> What this task involves: Extract, in full, the lines below, beginning at the first and ending with the line that contains "### 4. ⭐ 활용 모범 사례 섹션 전문 체계 구축". Pictures do not belong in the copy.

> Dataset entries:
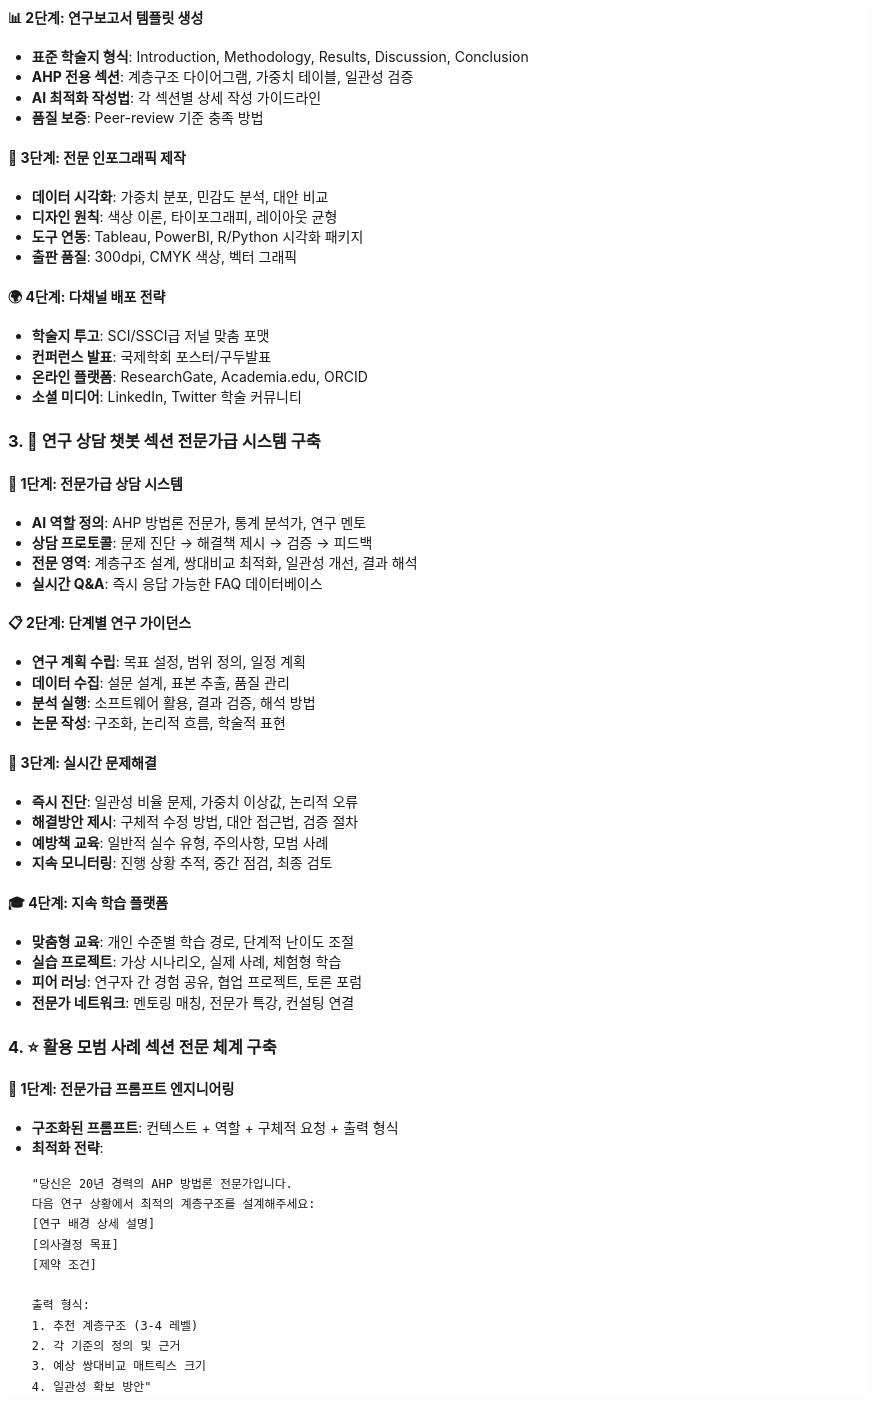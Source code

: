 #### 📊 2단계: 연구보고서 템플릿 생성
- **표준 학술지 형식**: Introduction, Methodology, Results, Discussion, Conclusion
- **AHP 전용 섹션**: 계층구조 다이어그램, 가중치 테이블, 일관성 검증
- **AI 최적화 작성법**: 각 섹션별 상세 작성 가이드라인
- **품질 보증**: Peer-review 기준 충족 방법

#### 🎨 3단계: 전문 인포그래픽 제작
- **데이터 시각화**: 가중치 분포, 민감도 분석, 대안 비교
- **디자인 원칙**: 색상 이론, 타이포그래피, 레이아웃 균형
- **도구 연동**: Tableau, PowerBI, R/Python 시각화 패키지
- **출판 품질**: 300dpi, CMYK 색상, 벡터 그래픽

#### 🌍 4단계: 다채널 배포 전략
- **학술지 투고**: SCI/SSCI급 저널 맞춤 포맷
- **컨퍼런스 발표**: 국제학회 포스터/구두발표
- **온라인 플랫폼**: ResearchGate, Academia.edu, ORCID
- **소셜 미디어**: LinkedIn, Twitter 학술 커뮤니티

### 3. 💬 연구 상담 챗봇 섹션 전문가급 시스템 구축

#### 🧠 1단계: 전문가급 상담 시스템
- **AI 역할 정의**: AHP 방법론 전문가, 통계 분석가, 연구 멘토
- **상담 프로토콜**: 문제 진단 → 해결책 제시 → 검증 → 피드백
- **전문 영역**: 계층구조 설계, 쌍대비교 최적화, 일관성 개선, 결과 해석
- **실시간 Q&A**: 즉시 응답 가능한 FAQ 데이터베이스

#### 📋 2단계: 단계별 연구 가이던스
- **연구 계획 수립**: 목표 설정, 범위 정의, 일정 계획
- **데이터 수집**: 설문 설계, 표본 추출, 품질 관리
- **분석 실행**: 소프트웨어 활용, 결과 검증, 해석 방법
- **논문 작성**: 구조화, 논리적 흐름, 학술적 표현

#### 🔧 3단계: 실시간 문제해결
- **즉시 진단**: 일관성 비율 문제, 가중치 이상값, 논리적 오류
- **해결방안 제시**: 구체적 수정 방법, 대안 접근법, 검증 절차
- **예방책 교육**: 일반적 실수 유형, 주의사항, 모범 사례
- **지속 모니터링**: 진행 상황 추적, 중간 점검, 최종 검토

#### 🎓 4단계: 지속 학습 플랫폼
- **맞춤형 교육**: 개인 수준별 학습 경로, 단계적 난이도 조절
- **실습 프로젝트**: 가상 시나리오, 실제 사례, 체험형 학습
- **피어 러닝**: 연구자 간 경험 공유, 협업 프로젝트, 토론 포럼
- **전문가 네트워크**: 멘토링 매칭, 전문가 특강, 컨설팅 연결

### 4. ⭐ 활용 모범 사례 섹션 전문 체계 구축

#### 🎯 1단계: 전문가급 프롬프트 엔지니어링
- **구조화된 프롬프트**: 컨텍스트 + 역할 + 구체적 요청 + 출력 형식
- **최적화 전략**: 
  ```
  "당신은 20년 경력의 AHP 방법론 전문가입니다.
  다음 연구 상황에서 최적의 계층구조를 설계해주세요:
  [연구 배경 상세 설명]
  [의사결정 목표]
  [제약 조건]
  
  출력 형식:
  1. 추천 계층구조 (3-4 레벨)
  2. 각 기준의 정의 및 근거
  3. 예상 쌍대비교 매트릭스 크기
  4. 일관성 확보 방안"
  ```
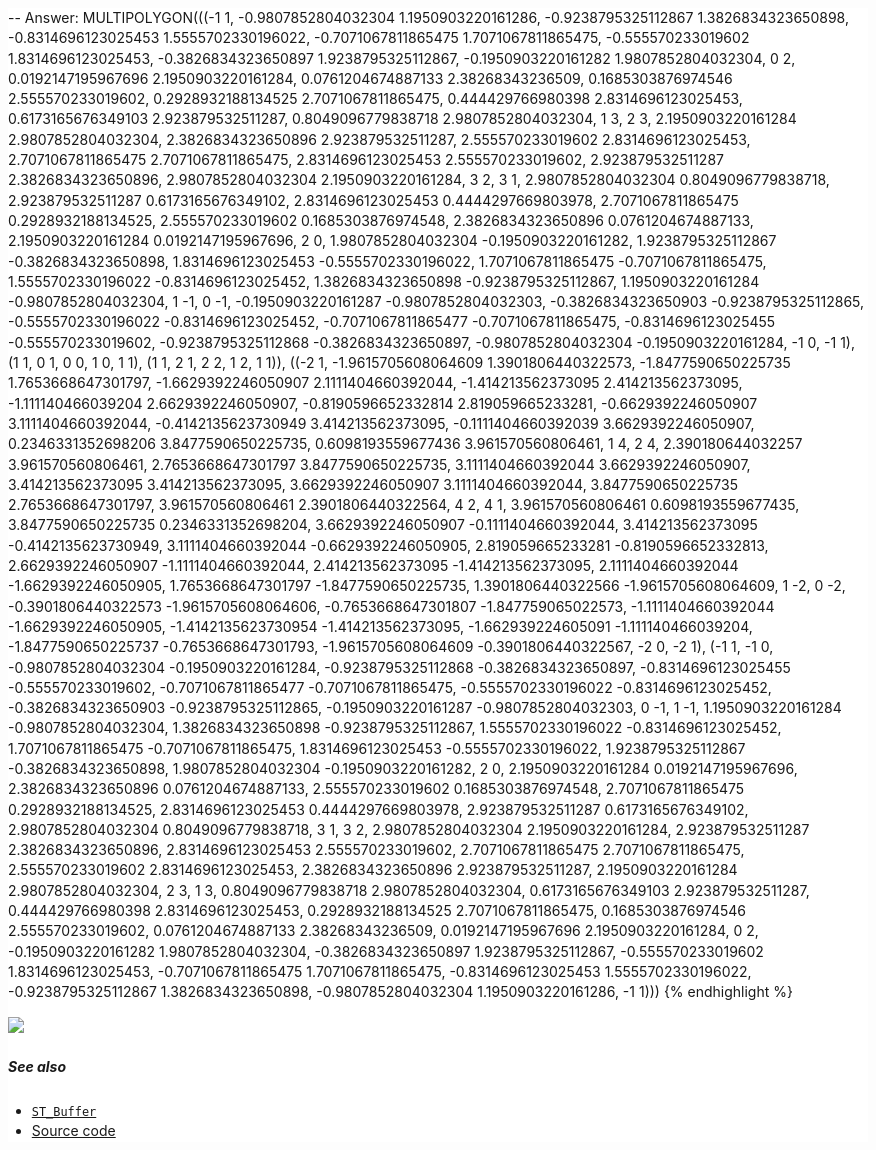 -- Answer: MULTIPOLYGON(((-1 1, -0.9807852804032304 1.1950903220161286, -0.9238795325112867 1.3826834323650898, -0.8314696123025453 1.5555702330196022, -0.7071067811865475 1.7071067811865475, -0.555570233019602 1.8314696123025453, -0.3826834323650897 1.9238795325112867, -0.1950903220161282 1.9807852804032304, 0 2, 0.0192147195967696 2.1950903220161284, 0.0761204674887133 2.38268343236509, 0.1685303876974546 2.555570233019602, 0.2928932188134525 2.7071067811865475, 0.444429766980398 2.8314696123025453, 0.6173165676349103 2.923879532511287, 0.8049096779838718 2.9807852804032304, 1 3, 2 3, 2.1950903220161284 2.9807852804032304, 2.3826834323650896 2.923879532511287, 2.555570233019602 2.8314696123025453, 2.7071067811865475 2.7071067811865475, 2.8314696123025453 2.555570233019602, 2.923879532511287 2.3826834323650896, 2.9807852804032304 2.1950903220161284, 3 2, 3 1, 2.9807852804032304 0.8049096779838718, 2.923879532511287 0.6173165676349102, 2.8314696123025453 0.4444297669803978, 2.7071067811865475 0.2928932188134525, 2.555570233019602 0.1685303876974548, 2.3826834323650896 0.0761204674887133, 2.1950903220161284 0.0192147195967696, 2 0, 1.9807852804032304 -0.1950903220161282, 1.9238795325112867 -0.3826834323650898, 1.8314696123025453 -0.5555702330196022, 1.7071067811865475 -0.7071067811865475, 1.5555702330196022 -0.8314696123025452, 1.3826834323650898 -0.9238795325112867, 1.1950903220161284 -0.9807852804032304, 1 -1, 0 -1, -0.1950903220161287 -0.9807852804032303, -0.3826834323650903 -0.9238795325112865, -0.5555702330196022 -0.8314696123025452, -0.7071067811865477 -0.7071067811865475, -0.8314696123025455 -0.555570233019602, -0.9238795325112868 -0.3826834323650897, -0.9807852804032304 -0.1950903220161284, -1 0, -1 1), (1 1, 0 1, 0 0, 1 0, 1 1), (1 1, 2 1, 2 2, 1 2, 1 1)), ((-2 1, -1.9615705608064609 1.3901806440322573, -1.8477590650225735 1.7653668647301797, -1.6629392246050907 2.1111404660392044, -1.414213562373095 2.414213562373095, -1.111140466039204 2.6629392246050907, -0.8190596652332814 2.819059665233281, -0.6629392246050907 3.1111404660392044, -0.4142135623730949 3.414213562373095, -0.1111404660392039 3.6629392246050907, 0.2346331352698206 3.8477590650225735, 0.6098193559677436 3.961570560806461, 1 4, 2 4, 2.390180644032257 3.961570560806461, 2.7653668647301797 3.8477590650225735, 3.1111404660392044 3.6629392246050907, 3.414213562373095 3.414213562373095, 3.6629392246050907 3.1111404660392044, 3.8477590650225735 2.7653668647301797, 3.961570560806461 2.3901806440322564, 4 2, 4 1, 3.961570560806461 0.6098193559677435, 3.8477590650225735 0.2346331352698204, 3.6629392246050907 -0.1111404660392044, 3.414213562373095 -0.4142135623730949, 3.1111404660392044 -0.6629392246050905, 2.819059665233281 -0.8190596652332813, 2.6629392246050907 -1.1111404660392044, 2.414213562373095 -1.414213562373095, 2.1111404660392044 -1.6629392246050905, 1.7653668647301797 -1.8477590650225735, 1.3901806440322566 -1.9615705608064609, 1 -2, 0 -2, -0.3901806440322573 -1.9615705608064606, -0.7653668647301807 -1.847759065022573, -1.1111404660392044 -1.6629392246050905, -1.4142135623730954 -1.414213562373095, -1.662939224605091 -1.111140466039204, -1.8477590650225737 -0.7653668647301793, -1.9615705608064609 -0.3901806440322567, -2 0, -2 1), (-1 1, -1 0, -0.9807852804032304 -0.1950903220161284, -0.9238795325112868 -0.3826834323650897, -0.8314696123025455 -0.555570233019602, -0.7071067811865477 -0.7071067811865475, -0.5555702330196022 -0.8314696123025452, -0.3826834323650903 -0.9238795325112865, -0.1950903220161287 -0.9807852804032303, 0 -1, 1 -1, 1.1950903220161284 -0.9807852804032304, 1.3826834323650898 -0.9238795325112867, 1.5555702330196022 -0.8314696123025452, 1.7071067811865475 -0.7071067811865475, 1.8314696123025453 -0.5555702330196022, 1.9238795325112867 -0.3826834323650898, 1.9807852804032304 -0.1950903220161282, 2 0, 2.1950903220161284 0.0192147195967696, 2.3826834323650896 0.0761204674887133, 2.555570233019602 0.1685303876974548, 2.7071067811865475 0.2928932188134525, 2.8314696123025453 0.4444297669803978, 2.923879532511287 0.6173165676349102, 2.9807852804032304 0.8049096779838718, 3 1, 3 2, 2.9807852804032304 2.1950903220161284, 2.923879532511287 2.3826834323650896, 2.8314696123025453 2.555570233019602, 2.7071067811865475 2.7071067811865475, 2.555570233019602 2.8314696123025453, 2.3826834323650896 2.923879532511287, 2.1950903220161284 2.9807852804032304, 2 3, 1 3, 0.8049096779838718 2.9807852804032304, 0.6173165676349103 2.923879532511287, 0.444429766980398 2.8314696123025453, 0.2928932188134525 2.7071067811865475, 0.1685303876974546 2.555570233019602, 0.0761204674887133 2.38268343236509, 0.0192147195967696 2.1950903220161284, 0 2, -0.1950903220161282 1.9807852804032304, -0.3826834323650897 1.9238795325112867, -0.555570233019602 1.8314696123025453, -0.7071067811865475 1.7071067811865475, -0.8314696123025453 1.5555702330196022, -0.9238795325112867 1.3826834323650898, -0.9807852804032304 1.1950903220161286, -1 1)))
{% endhighlight %}

<img class="displayed" src="../ST_RingBuffer_3.png"/>

##### See also

* [`ST_Buffer`](../ST_Buffer)
* <a href="https://github.com/orbisgis/h2gis/blob/master/h2gis-functions/src/main/java/org/h2gis/functions/spatial/create/ST_RingBuffer.java" target="_blank">Source code</a>
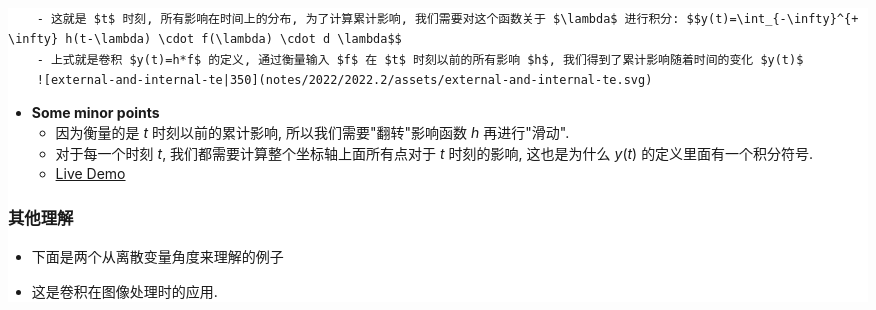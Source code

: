 		- 这就是 $t$ 时刻, 所有影响在时间上的分布, 为了计算累计影响, 我们需要对这个函数关于 $\lambda$ 进行积分: $$y(t)=\int_{-\infty}^{+\infty} h(t-\lambda) \cdot f(\lambda) \cdot d \lambda$$
		- 上式就是卷积 $y(t)=h*f$ 的定义, 通过衡量输入 $f$ 在 $t$ 时刻以前的所有影响 $h$, 我们得到了累计影响随着时间的变化 $y(t)$
		![external-and-internal-te|350](notes/2022/2022.2/assets/external-and-internal-te.svg)

- **Some minor points**
	- 因为衡量的是 $t$ 时刻以前的累计影响, 所以我们需要"翻转"影响函数 $h$ 再进行"滑动".
	- 对于每一个时刻 $t$, 我们都需要计算整个坐标轴上面所有点对于 $t$ 时刻的影响, 这也是为什么 $y(t)$ 的定义里面有一个积分符号.
	- [Live Demo](https://lpsa.swarthmore.edu/Convolution/CI.html)

### 其他理解
- 下面是两个从离散变量角度来理解的例子
<iframe width="560" height="315" src=" https://www.youtube.com/embed/MQm6ZP1F6ms?start=32" title="YouTube video player" frameborder="0" allow="accelerometer; autoplay; clipboard-write; encrypted-media; gyroscope; picture-in-picture" allowfullscreen></iframe>

<iframe width="560" height="315" src=" https://www.youtube.com/embed/aEGboJxmq-w" title="YouTube video player" frameborder="0" allow="accelerometer; autoplay; clipboard-write; encrypted-media; gyroscope; picture-in-picture" allowfullscreen></iframe>

- 这是卷积在图像处理时的应用.
<iframe width="560" height="315" src=" https://www.youtube.com/embed/8rrHTtUzyZA" title="YouTube video player" frameborder="0" allow="accelerometer; autoplay; clipboard-write; encrypted-media; gyroscope; picture-in-picture" allowfullscreen></iframe>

> Answer to this task:
Source code

: #### 📊 2단계: 연구보고서 템플릿 생성
- **표준 학술지 형식**: Introduction, Methodology, Results, Discussion, Conclusion
- **AHP 전용 섹션**: 계층구조 다이어그램, 가중치 테이블, 일관성 검증
- **AI 최적화 작성법**: 각 섹션별 상세 작성 가이드라인
- **품질 보증**: Peer-review 기준 충족 방법

#### 🎨 3단계: 전문 인포그래픽 제작
- **데이터 시각화**: 가중치 분포, 민감도 분석, 대안 비교
- **디자인 원칙**: 색상 이론, 타이포그래피, 레이아웃 균형
- **도구 연동**: Tableau, PowerBI, R/Python 시각화 패키지
- **출판 품질**: 300dpi, CMYK 색상, 벡터 그래픽

#### 🌍 4단계: 다채널 배포 전략
- **학술지 투고**: SCI/SSCI급 저널 맞춤 포맷
- **컨퍼런스 발표**: 국제학회 포스터/구두발표
- **온라인 플랫폼**: ResearchGate, Academia.edu, ORCID
- **소셜 미디어**: LinkedIn, Twitter 학술 커뮤니티

### 3. 💬 연구 상담 챗봇 섹션 전문가급 시스템 구축

#### 🧠 1단계: 전문가급 상담 시스템
- **AI 역할 정의**: AHP 방법론 전문가, 통계 분석가, 연구 멘토
- **상담 프로토콜**: 문제 진단 → 해결책 제시 → 검증 → 피드백
- **전문 영역**: 계층구조 설계, 쌍대비교 최적화, 일관성 개선, 결과 해석
- **실시간 Q&A**: 즉시 응답 가능한 FAQ 데이터베이스

#### 📋 2단계: 단계별 연구 가이던스
- **연구 계획 수립**: 목표 설정, 범위 정의, 일정 계획
- **데이터 수집**: 설문 설계, 표본 추출, 품질 관리
- **분석 실행**: 소프트웨어 활용, 결과 검증, 해석 방법
- **논문 작성**: 구조화, 논리적 흐름, 학술적 표현

#### 🔧 3단계: 실시간 문제해결
- **즉시 진단**: 일관성 비율 문제, 가중치 이상값, 논리적 오류
- **해결방안 제시**: 구체적 수정 방법, 대안 접근법, 검증 절차
- **예방책 교육**: 일반적 실수 유형, 주의사항, 모범 사례
- **지속 모니터링**: 진행 상황 추적, 중간 점검, 최종 검토

#### 🎓 4단계: 지속 학습 플랫폼
- **맞춤형 교육**: 개인 수준별 학습 경로, 단계적 난이도 조절
- **실습 프로젝트**: 가상 시나리오, 실제 사례, 체험형 학습
- **피어 러닝**: 연구자 간 경험 공유, 협업 프로젝트, 토론 포럼
- **전문가 네트워크**: 멘토링 매칭, 전문가 특강, 컨설팅 연결

### 4. ⭐ 활용 모범 사례 섹션 전문 체계 구축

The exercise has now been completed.